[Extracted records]
Start of Block
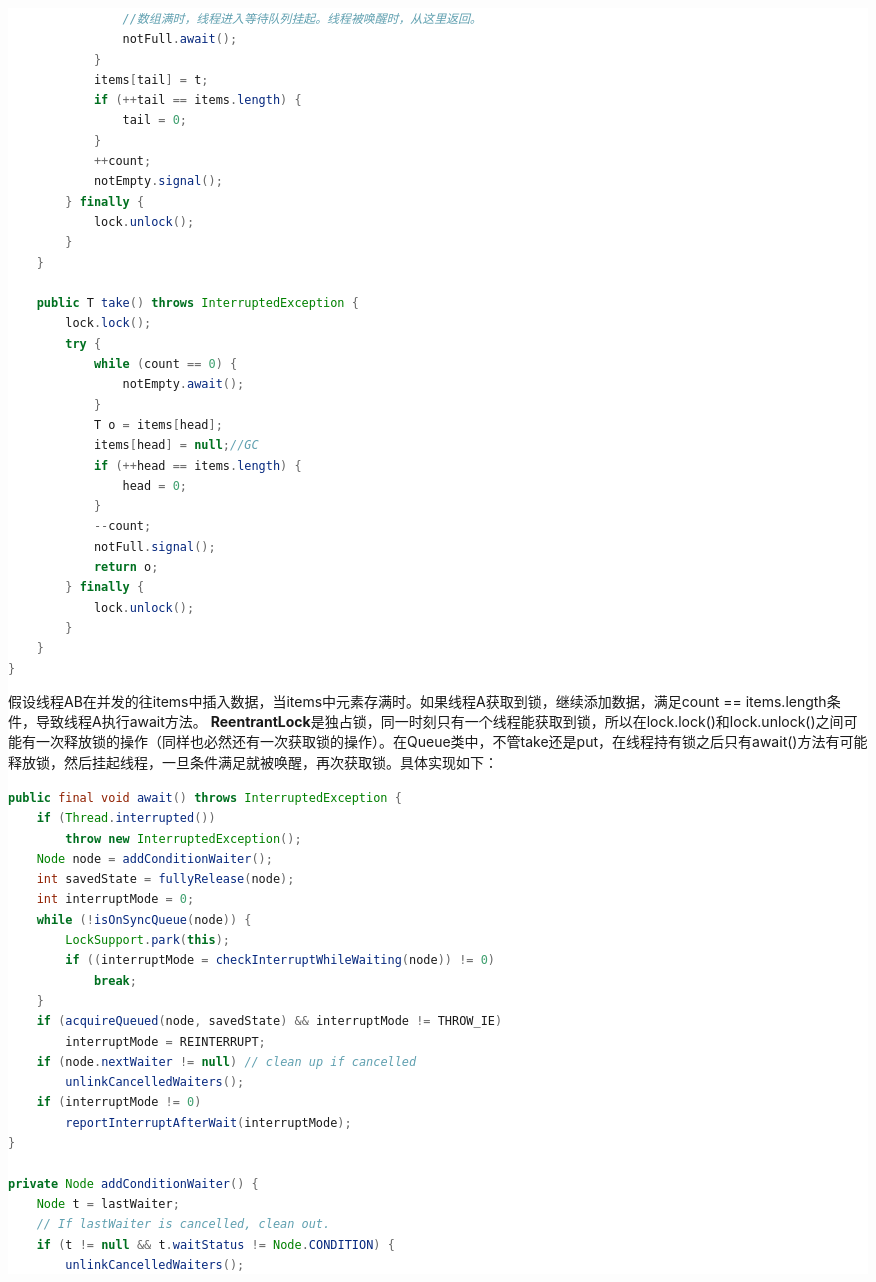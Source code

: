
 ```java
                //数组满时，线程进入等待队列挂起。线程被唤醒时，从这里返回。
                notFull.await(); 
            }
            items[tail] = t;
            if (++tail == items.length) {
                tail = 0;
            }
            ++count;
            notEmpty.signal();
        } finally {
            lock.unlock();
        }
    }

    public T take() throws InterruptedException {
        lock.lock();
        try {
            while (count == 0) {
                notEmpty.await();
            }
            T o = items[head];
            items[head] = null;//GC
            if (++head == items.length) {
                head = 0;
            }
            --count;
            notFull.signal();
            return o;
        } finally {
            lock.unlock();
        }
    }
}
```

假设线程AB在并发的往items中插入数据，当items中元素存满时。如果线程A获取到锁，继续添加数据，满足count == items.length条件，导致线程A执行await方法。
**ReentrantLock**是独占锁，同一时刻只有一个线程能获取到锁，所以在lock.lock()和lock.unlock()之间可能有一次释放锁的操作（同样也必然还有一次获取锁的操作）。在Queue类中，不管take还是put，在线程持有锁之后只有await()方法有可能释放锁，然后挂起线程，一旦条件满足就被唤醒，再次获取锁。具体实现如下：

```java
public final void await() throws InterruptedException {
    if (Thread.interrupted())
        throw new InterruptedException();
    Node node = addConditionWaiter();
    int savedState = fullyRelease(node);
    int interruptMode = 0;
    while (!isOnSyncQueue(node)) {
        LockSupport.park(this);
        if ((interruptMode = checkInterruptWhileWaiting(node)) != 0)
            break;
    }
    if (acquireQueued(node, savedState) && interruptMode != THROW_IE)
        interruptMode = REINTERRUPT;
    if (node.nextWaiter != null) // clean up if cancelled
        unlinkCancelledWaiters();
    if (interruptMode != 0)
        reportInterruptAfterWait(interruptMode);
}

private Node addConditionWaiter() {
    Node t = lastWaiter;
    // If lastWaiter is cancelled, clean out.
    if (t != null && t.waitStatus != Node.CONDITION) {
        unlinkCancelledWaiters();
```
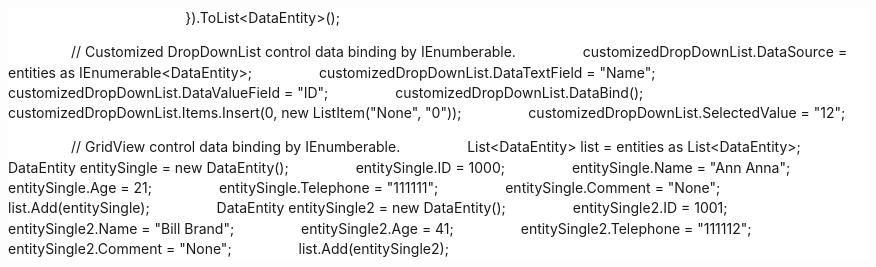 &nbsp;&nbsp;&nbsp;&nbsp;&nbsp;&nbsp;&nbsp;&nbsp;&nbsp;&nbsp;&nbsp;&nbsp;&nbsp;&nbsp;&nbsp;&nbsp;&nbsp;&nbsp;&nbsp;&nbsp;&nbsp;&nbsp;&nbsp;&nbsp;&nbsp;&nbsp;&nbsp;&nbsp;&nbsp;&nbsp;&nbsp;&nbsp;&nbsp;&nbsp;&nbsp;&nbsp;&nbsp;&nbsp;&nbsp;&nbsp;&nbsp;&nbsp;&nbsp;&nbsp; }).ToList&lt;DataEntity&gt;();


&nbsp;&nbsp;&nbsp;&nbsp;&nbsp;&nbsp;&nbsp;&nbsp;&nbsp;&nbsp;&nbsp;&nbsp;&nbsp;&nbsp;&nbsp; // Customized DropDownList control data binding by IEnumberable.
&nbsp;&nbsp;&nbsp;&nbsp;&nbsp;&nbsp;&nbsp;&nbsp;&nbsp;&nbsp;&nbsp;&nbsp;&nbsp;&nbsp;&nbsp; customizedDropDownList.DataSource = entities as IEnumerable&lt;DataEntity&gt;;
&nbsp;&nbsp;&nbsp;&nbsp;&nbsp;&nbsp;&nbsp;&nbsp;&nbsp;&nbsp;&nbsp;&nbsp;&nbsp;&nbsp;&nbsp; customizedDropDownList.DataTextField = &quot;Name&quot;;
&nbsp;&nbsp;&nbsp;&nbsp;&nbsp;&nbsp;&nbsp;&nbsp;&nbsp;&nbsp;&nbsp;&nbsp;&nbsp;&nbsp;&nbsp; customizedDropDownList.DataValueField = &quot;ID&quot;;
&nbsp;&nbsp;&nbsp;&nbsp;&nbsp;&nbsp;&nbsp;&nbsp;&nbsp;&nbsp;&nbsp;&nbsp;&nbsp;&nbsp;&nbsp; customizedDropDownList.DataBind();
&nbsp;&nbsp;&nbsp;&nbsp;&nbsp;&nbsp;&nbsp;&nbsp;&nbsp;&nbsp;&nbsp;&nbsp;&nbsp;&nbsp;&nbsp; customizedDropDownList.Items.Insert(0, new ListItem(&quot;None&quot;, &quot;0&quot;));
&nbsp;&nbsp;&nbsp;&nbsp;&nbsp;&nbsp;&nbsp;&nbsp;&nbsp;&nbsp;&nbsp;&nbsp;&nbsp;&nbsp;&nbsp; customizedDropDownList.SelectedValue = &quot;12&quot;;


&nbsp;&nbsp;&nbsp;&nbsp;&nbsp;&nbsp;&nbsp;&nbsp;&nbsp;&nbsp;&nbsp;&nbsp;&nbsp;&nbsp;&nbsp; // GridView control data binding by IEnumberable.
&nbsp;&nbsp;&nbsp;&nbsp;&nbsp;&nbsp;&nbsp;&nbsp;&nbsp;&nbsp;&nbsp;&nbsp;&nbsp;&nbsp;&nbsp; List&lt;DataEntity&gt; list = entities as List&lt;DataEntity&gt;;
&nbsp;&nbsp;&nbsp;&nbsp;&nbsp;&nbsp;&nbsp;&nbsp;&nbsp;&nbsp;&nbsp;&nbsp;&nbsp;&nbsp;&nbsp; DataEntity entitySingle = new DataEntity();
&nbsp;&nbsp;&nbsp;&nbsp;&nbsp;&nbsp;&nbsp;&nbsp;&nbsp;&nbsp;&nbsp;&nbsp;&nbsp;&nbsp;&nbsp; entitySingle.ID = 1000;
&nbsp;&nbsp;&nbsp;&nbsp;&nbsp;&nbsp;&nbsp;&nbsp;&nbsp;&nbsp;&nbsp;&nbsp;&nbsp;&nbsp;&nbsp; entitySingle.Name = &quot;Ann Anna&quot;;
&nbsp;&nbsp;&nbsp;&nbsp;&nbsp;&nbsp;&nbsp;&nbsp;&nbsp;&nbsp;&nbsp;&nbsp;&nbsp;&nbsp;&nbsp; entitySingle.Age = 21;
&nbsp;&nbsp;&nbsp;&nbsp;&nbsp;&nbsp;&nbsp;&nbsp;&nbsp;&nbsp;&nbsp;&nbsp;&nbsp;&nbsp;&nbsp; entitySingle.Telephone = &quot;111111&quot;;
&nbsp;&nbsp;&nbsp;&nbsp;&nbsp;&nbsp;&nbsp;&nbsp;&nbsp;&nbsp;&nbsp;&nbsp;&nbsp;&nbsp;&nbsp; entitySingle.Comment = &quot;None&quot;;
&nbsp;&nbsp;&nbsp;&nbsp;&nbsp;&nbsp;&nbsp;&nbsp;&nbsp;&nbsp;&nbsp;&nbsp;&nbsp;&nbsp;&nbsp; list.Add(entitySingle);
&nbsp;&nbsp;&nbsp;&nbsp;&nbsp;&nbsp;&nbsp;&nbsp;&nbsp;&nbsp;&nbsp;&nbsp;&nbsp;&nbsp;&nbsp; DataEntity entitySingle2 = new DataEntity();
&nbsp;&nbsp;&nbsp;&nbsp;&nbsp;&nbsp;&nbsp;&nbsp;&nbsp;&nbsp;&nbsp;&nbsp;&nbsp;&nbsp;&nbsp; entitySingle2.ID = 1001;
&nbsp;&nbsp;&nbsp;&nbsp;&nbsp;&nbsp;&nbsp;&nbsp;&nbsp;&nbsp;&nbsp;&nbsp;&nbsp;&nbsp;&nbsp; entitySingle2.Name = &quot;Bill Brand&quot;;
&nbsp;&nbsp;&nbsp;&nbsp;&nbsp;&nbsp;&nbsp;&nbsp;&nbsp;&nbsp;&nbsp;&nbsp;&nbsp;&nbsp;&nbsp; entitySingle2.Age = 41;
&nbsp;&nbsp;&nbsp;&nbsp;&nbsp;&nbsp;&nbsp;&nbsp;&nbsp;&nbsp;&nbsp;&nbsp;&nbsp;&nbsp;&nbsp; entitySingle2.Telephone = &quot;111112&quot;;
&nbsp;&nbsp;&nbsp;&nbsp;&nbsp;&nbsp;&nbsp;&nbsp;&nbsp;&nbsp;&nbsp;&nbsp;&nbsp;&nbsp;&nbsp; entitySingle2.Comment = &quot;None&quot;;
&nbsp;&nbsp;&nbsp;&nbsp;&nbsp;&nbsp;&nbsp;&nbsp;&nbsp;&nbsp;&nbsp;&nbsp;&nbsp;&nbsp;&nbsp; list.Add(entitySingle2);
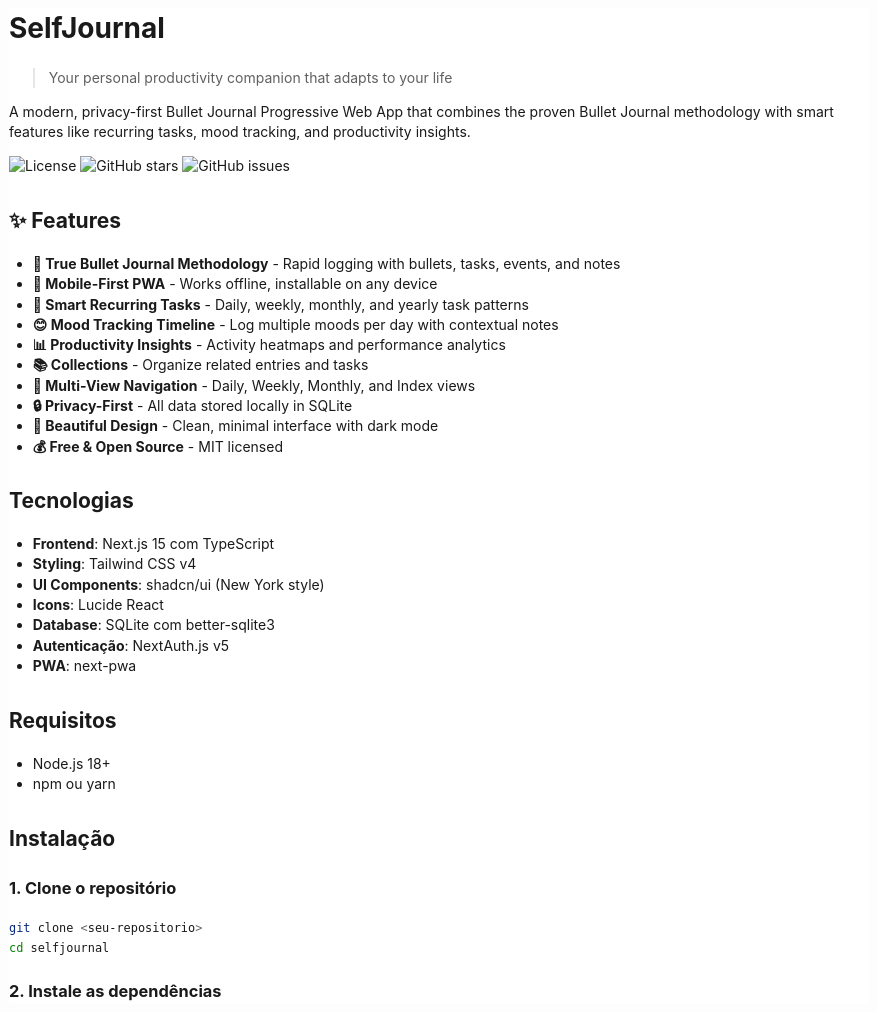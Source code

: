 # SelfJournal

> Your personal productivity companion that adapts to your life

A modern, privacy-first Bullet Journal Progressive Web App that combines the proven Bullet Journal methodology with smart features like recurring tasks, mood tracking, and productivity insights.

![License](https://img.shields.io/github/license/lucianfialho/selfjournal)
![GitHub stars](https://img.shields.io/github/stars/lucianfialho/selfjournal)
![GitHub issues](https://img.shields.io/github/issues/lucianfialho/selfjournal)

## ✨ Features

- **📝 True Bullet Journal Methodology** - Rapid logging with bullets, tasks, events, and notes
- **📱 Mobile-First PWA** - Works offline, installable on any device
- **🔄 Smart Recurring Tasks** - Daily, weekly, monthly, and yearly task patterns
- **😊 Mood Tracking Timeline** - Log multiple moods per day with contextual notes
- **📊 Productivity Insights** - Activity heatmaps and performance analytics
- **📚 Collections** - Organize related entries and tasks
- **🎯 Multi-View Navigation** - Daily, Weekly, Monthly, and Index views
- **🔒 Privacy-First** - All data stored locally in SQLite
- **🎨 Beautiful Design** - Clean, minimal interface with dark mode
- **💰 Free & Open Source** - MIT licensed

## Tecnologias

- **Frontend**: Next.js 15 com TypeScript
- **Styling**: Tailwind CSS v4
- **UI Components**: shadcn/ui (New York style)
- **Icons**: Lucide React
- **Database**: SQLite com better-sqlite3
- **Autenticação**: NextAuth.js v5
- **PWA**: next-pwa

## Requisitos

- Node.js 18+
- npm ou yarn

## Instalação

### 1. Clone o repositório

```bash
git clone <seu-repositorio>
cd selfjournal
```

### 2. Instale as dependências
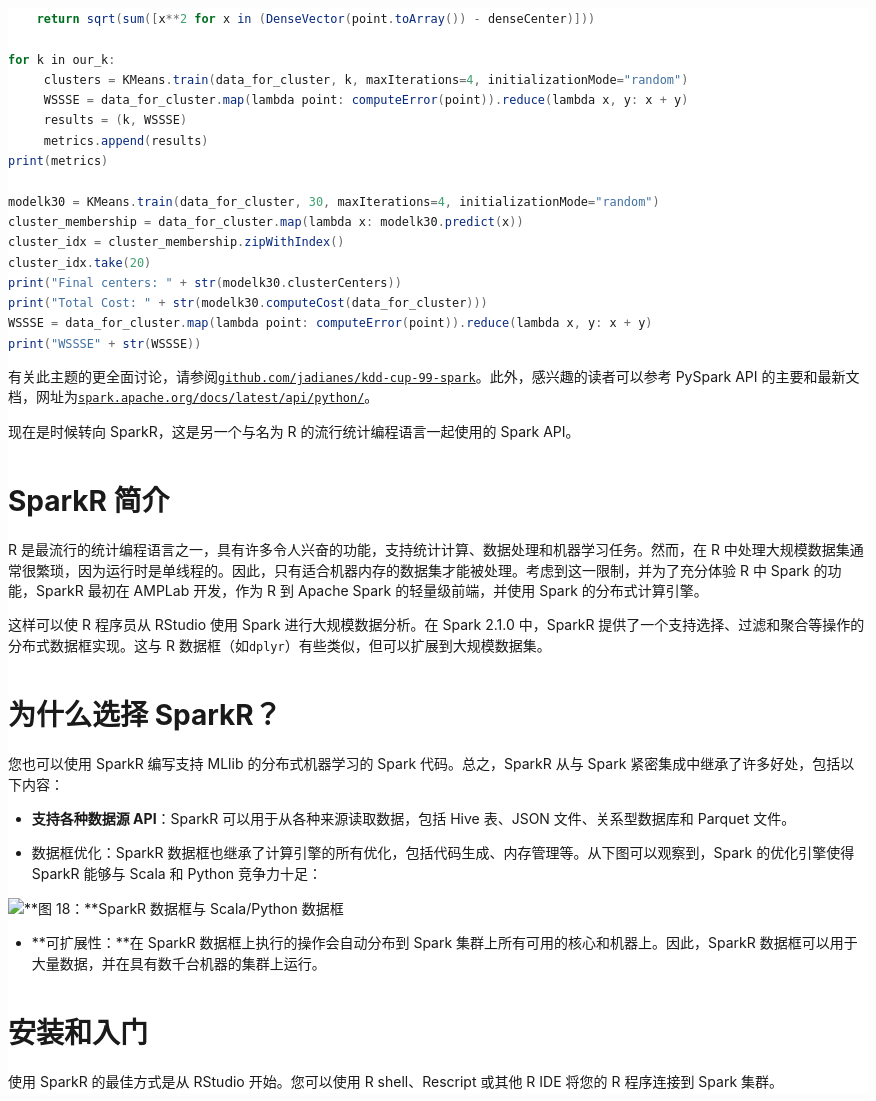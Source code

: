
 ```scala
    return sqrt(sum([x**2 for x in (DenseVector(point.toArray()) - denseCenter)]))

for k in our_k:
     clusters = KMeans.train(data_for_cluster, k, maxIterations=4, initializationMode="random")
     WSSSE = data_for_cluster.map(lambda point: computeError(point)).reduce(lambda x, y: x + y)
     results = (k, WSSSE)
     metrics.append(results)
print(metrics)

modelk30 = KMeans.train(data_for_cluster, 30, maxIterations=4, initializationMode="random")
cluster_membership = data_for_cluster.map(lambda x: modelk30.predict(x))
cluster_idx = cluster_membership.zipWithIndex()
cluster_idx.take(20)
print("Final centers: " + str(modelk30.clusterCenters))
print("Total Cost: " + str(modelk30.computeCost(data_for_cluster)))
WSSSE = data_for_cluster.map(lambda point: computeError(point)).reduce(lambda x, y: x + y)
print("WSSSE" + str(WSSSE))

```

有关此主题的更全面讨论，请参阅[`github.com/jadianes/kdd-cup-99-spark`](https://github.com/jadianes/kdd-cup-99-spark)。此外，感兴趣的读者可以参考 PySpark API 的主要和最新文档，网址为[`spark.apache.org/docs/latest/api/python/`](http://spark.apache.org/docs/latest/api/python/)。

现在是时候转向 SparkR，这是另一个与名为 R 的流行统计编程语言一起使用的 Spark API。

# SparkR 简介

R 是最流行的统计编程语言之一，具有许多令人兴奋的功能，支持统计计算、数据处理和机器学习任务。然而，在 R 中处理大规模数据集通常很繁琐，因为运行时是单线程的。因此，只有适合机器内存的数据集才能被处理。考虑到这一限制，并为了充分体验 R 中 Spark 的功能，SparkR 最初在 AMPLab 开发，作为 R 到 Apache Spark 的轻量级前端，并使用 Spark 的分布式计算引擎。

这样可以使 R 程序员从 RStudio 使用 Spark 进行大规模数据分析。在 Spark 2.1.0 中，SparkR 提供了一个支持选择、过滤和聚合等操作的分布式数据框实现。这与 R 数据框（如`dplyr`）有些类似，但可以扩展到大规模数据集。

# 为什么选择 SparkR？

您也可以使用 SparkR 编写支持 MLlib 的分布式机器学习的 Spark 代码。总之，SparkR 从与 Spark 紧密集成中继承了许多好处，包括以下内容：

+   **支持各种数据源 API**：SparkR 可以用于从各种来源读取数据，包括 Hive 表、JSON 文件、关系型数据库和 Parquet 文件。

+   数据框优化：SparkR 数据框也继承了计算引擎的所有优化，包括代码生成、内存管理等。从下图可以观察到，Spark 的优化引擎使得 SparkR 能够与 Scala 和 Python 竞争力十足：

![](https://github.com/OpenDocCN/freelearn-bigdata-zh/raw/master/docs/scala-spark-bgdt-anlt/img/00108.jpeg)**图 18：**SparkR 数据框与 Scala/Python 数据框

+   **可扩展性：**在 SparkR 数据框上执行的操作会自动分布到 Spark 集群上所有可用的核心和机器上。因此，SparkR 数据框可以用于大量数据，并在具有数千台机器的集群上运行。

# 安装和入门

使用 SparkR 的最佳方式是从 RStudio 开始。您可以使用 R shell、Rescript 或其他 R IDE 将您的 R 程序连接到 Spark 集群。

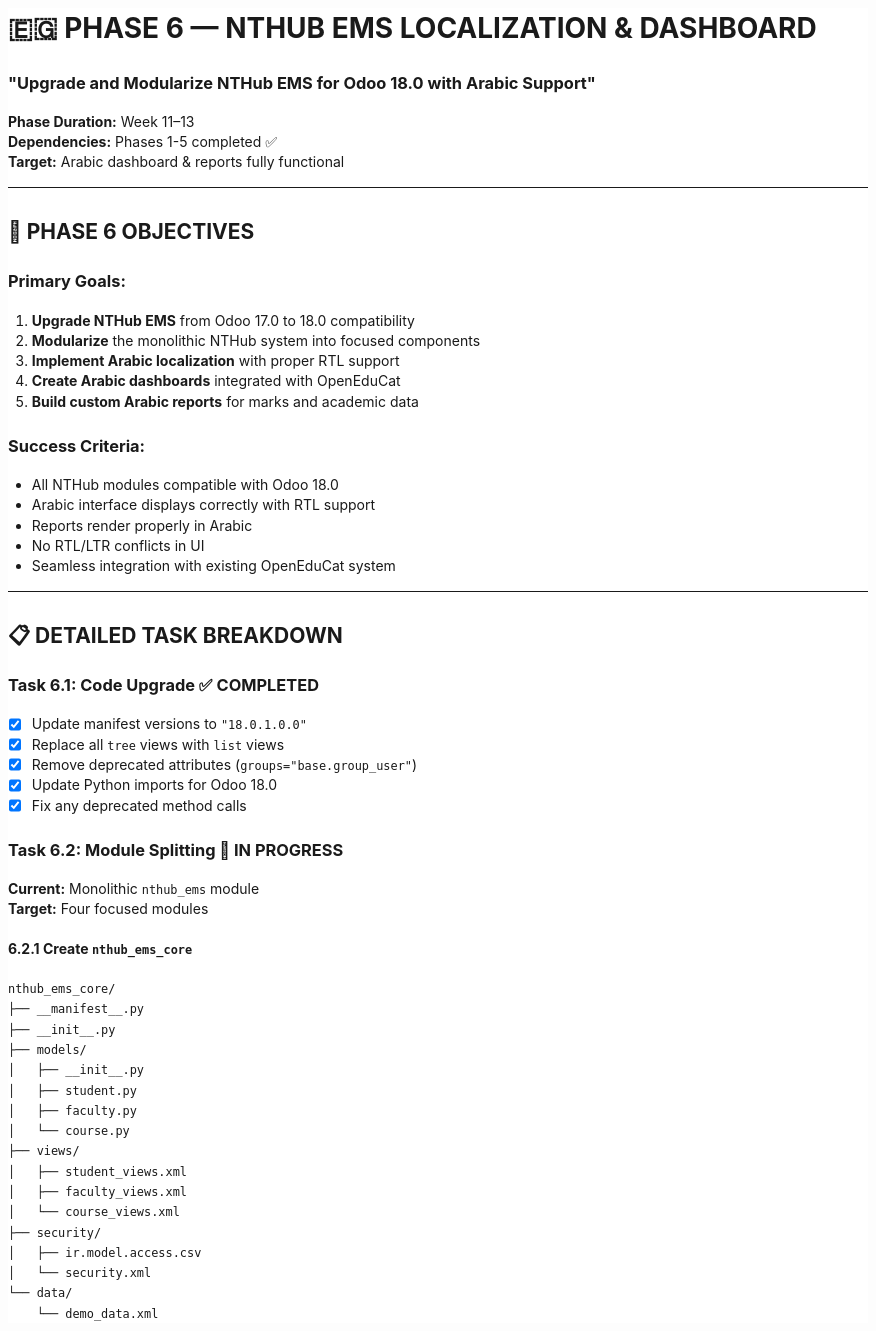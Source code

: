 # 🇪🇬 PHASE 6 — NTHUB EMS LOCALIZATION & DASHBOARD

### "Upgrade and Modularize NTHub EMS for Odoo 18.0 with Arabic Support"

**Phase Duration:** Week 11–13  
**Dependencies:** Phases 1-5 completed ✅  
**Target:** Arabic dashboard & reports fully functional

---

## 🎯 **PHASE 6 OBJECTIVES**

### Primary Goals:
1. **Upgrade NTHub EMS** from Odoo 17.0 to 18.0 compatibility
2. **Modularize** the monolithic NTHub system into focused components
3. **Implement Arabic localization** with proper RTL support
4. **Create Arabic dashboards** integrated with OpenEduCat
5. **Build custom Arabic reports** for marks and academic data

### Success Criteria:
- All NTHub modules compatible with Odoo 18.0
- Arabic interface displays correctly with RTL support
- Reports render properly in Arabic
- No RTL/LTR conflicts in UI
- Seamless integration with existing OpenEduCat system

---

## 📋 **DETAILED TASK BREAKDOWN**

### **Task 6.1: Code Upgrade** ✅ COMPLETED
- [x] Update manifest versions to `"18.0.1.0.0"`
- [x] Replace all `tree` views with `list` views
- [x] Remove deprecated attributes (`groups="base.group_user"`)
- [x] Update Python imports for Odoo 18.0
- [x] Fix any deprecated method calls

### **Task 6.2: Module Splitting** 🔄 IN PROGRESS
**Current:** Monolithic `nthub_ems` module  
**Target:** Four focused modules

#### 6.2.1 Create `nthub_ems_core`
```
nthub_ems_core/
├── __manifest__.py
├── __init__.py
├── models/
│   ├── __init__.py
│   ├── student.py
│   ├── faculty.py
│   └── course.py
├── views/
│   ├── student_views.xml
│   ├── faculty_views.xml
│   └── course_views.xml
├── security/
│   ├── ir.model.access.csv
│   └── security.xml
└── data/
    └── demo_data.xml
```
End of Block
Work to complete
From the records above, copy each line in which the string "metrics" occurs.

Output of the exercise
     metrics.append(results)
print(metrics)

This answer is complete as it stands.